_DATA SUPPLIED:_

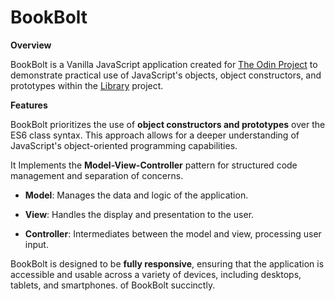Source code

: # BookBolt

**Overview**

BookBolt is a Vanilla JavaScript application created for [The Odin Project](https://www.theodinproject.com/) to demonstrate practical use of JavaScript's objects, object constructors, and prototypes within the [Library](https://www.theodinproject.com/lessons/node-path-javascript-library) project.

**Features**

BookBolt prioritizes the use of **object constructors and prototypes** over the ES6 class syntax. This approach allows for a deeper understanding of JavaScript's object-oriented programming capabilities.

It Implements the **Model-View-Controller** pattern for structured code management and separation of concerns.

  - **Model**: Manages the data and logic of the application.


  - **View**: Handles the display and presentation to the user.


  - **Controller**: Intermediates between the model and view, processing user input.

BookBolt is designed to be **fully responsive**, ensuring that the application is accessible and usable across a variety of devices, including desktops, tablets, and smartphones.
 of BookBolt succinctly.
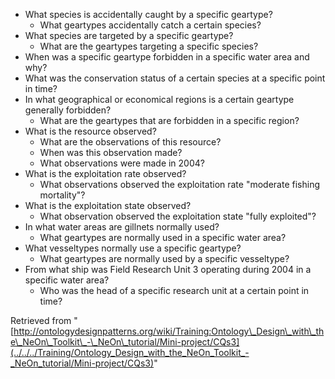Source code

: * What species is accidentally caught by a specific geartype?
	+ What geartypes accidentally catch a certain species?
* What species are targeted by a specific geartype?
	+ What are the geartypes targeting a specific species?
* When was a specific geartype forbidden in a specific water area and why?
* What was the conservation status of a certain species at a specific point in time?
* In what geographical or economical regions is a certain geartype generally forbidden?
	+ What are the geartypes that are forbidden in a specific region?
* What is the resource observed?
	+ What are the observations of this resource?
	+ When was this observation made?
	+ What observations were made in 2004?
* What is the exploitation rate observed?
	+ What observations observed the exploitation rate "moderate fishing mortality"?
* What is the exploitation state observed?
	+ What observation observed the exploitation state "fully exploited"?
* In what water areas are gillnets normally used?
	+ What geartypes are normally used in a specific water area?
* What vesseltypes normally use a specific geartype?
	+ What geartypes are normally used by a specific vesseltype?
* From what ship was Field Research Unit 3 operating during 2004 in a specific water area?
	+ Who was the head of a specific research unit at a certain point in time?




Retrieved from "[http://ontologydesignpatterns.org/wiki/Training:Ontology\_Design\_with\_the\_NeOn\_Toolkit\_-\_NeOn\_tutorial/Mini-project/CQs3](../../../Training/Ontology_Design_with_the_NeOn_Toolkit_-_NeOn_tutorial/Mini-project/CQs3)"
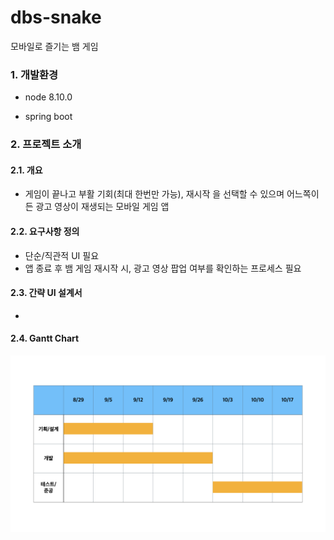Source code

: # dbs-snake
모바일로 즐기는 뱀 게임

### 1. 개발환경
- node 8.10.0
+ spring boot

### 2. 프로젝트 소개
#### 2.1. 개요
- 게임이 끝나고 부활 기회(최대 한번만 가능), 재시작 을 선택할 수 있으며 어느쪽이든 광고 영상이 재생되는 모바일 게임 앱
#### 2.2. 요구사항 정의
- 단순/직관적 UI 필요
- 앱 종료 후 뱀 게임 재시작 시, 광고 영상 팝업 여부를 확인하는 프로세스 필요
#### 2.3. 간략 UI 설계서
- 
#### 2.4. Gantt Chart
![ganttChart](https://github.com/ohbokdong/AppDevStudy/blob/master/ProjectReadme/rlawjddbs/images/rlawjddbs_ganttChart.png?raw=true)
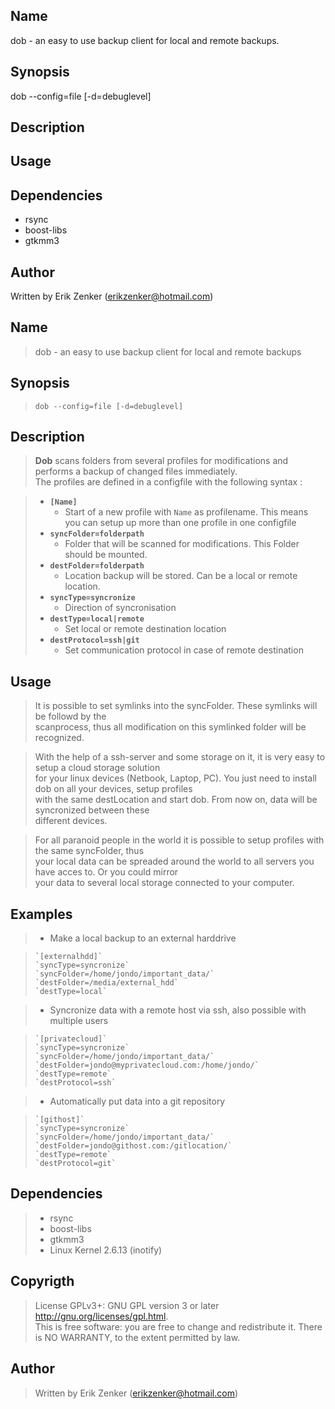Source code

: ## Name

dob - an easy to use backup client for local and remote backups.	

## Synopsis
dob --config=file [-d=debuglevel]

## Description

## Usage

## Dependencies
+ rsync
+ boost-libs
+ gtkmm3

## Author
Written by Erik Zenker (erikzenker@hotmail.com)

## Name ##
> dob - an easy to use backup client for local and remote backups	

## Synopsis ##
> `dob --config=file [-d=debuglevel]`

## Description ##
> __Dob__ scans folders from several profiles for modifications and performs a backup of changed 
> files immediately.  
> The profiles are defined in a configfile with the following syntax : 

> + __`[Name]`__  
>     + Start of a new profile with `Name` as profilename. This means you can setup up more than one profile in one configfile
> + __`syncFolder=folderpath`__  
>     + Folder that will be scanned for modifications. This Folder should be mounted.  
> + __`destFolder=folderpath`__
>     + Location backup will be stored. Can be a local or remote location.
> + __`syncType=syncronize`__
>     + Direction of syncronisation
> + __`destType=local|remote`__
>     + Set local or remote destination location
> + __`destProtocol=ssh|git`__
>     + Set communication protocol in case of remote destination

## Usage ##
> It is possible to set symlinks into the syncFolder. These symlinks will be followd by the  
> scanprocess, thus all modification on this symlinked folder will be recognized.  

> With the help of a ssh-server and some storage on it, it is very easy to setup a cloud storage solution     
> for your linux devices (Netbook, Laptop, PC). You just need to install dob on all your devices, setup profiles  
> with the same destLocation and start dob. From now on, data will be syncronized between these  
> different devices.  

> For all paranoid people in the world it is possible to setup profiles with the same syncFolder, thus   
> your local data can be spreaded around the world to all servers you have acces to. Or you could mirror  
> your data to several local storage connected to your computer.  

## Examples ##
> + Make a local backup to an external harddrive 
   
>     `[externalhdd]`  
>     `syncType=syncronize`  
>     `syncFolder=/home/jondo/important_data/`   
>     `destFolder=/media/external_hdd`  
>     `destType=local`  
  
> + Syncronize data with a remote host via ssh, also possible with multiple users
  
>     `[privatecloud]`  
>     `syncType=syncronize`  
>     `syncFolder=/home/jondo/important_data/`   
>     `destFolder=jondo@myprivatecloud.com:/home/jondo/`  
>     `destType=remote`
>     `destProtocol=ssh`  
  
> + Automatically put data into a git repository
  
>     `[githost]`  
>     `syncType=syncronize`  
>     `syncFolder=/home/jondo/important_data/`   
>     `destFolder=jondo@githost.com:/gitlocation/`  
>     `destType=remote`
>     `destProtocol=git`  


## Dependencies ##
> + rsync
> + boost-libs
> + gtkmm3
> + Linux Kernel 2.6.13 (inotify)

## Copyrigth
>License GPLv3+: GNU GPL version 3 or later <http://gnu.org/licenses/gpl.html>.  
>This is free software: you are free to change and redistribute it.  There is NO WARRANTY, to the extent permitted by law.


## Author ##
>Written by Erik Zenker (erikzenker@hotmail.com)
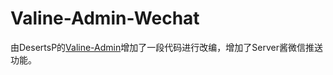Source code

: # Valine-Admin-Wechat
由DesertsP的[Valine-Admin](https://github.com/DesertsP/Valine-Admin)增加了一段代码进行改编，增加了Server酱微信推送功能。
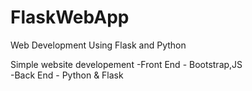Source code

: # FlaskWebApp
Web Development Using Flask and Python 

Simple website developement 
-Front End  - Bootstrap,JS  
-Back End - Python & Flask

_INSTRUCTIONS TO FOLLOW:_ Write out exactly, and nothing more than, the lines of the entries above from the line containing "same syncFolder, thus" through the final line; omit any pictures.

_RESULT OF THIS TASK:_
> For all paranoid people in the world it is possible to setup profiles with the same syncFolder, thus   
> your local data can be spreaded around the world to all servers you have acces to. Or you could mirror  
> your data to several local storage connected to your computer.  

## Examples ##
> + Make a local backup to an external harddrive 
   
>     `[externalhdd]`  
>     `syncType=syncronize`  
>     `syncFolder=/home/jondo/important_data/`   
>     `destFolder=/media/external_hdd`  
>     `destType=local`  
  
> + Syncronize data with a remote host via ssh, also possible with multiple users
  
>     `[privatecloud]`  
>     `syncType=syncronize`  
>     `syncFolder=/home/jondo/important_data/`   
>     `destFolder=jondo@myprivatecloud.com:/home/jondo/`  
>     `destType=remote`
>     `destProtocol=ssh`  
  
> + Automatically put data into a git repository
  
>     `[githost]`  
>     `syncType=syncronize`  
>     `syncFolder=/home/jondo/important_data/`   
>     `destFolder=jondo@githost.com:/gitlocation/`  
>     `destType=remote`
>     `destProtocol=git`  


## Dependencies ##
> + rsync
> + boost-libs
> + gtkmm3
> + Linux Kernel 2.6.13 (inotify)

## Copyrigth
>License GPLv3+: GNU GPL version 3 or later <http://gnu.org/licenses/gpl.html>.  
>This is free software: you are free to change and redistribute it.  There is NO WARRANTY, to the extent permitted by law.


## Author ##
>Written by Erik Zenker (erikzenker@hotmail.com)
Source code

: # Valine-Admin-Wechat
由DesertsP的[Valine-Admin](https://github.com/DesertsP/Valine-Admin)增加了一段代码进行改编，增加了Server酱微信推送功能。
Source code

: # FlaskWebApp
Web Development Using Flask and Python 

Simple website developement 
-Front End  - Bootstrap,JS  
-Back End - Python & Flask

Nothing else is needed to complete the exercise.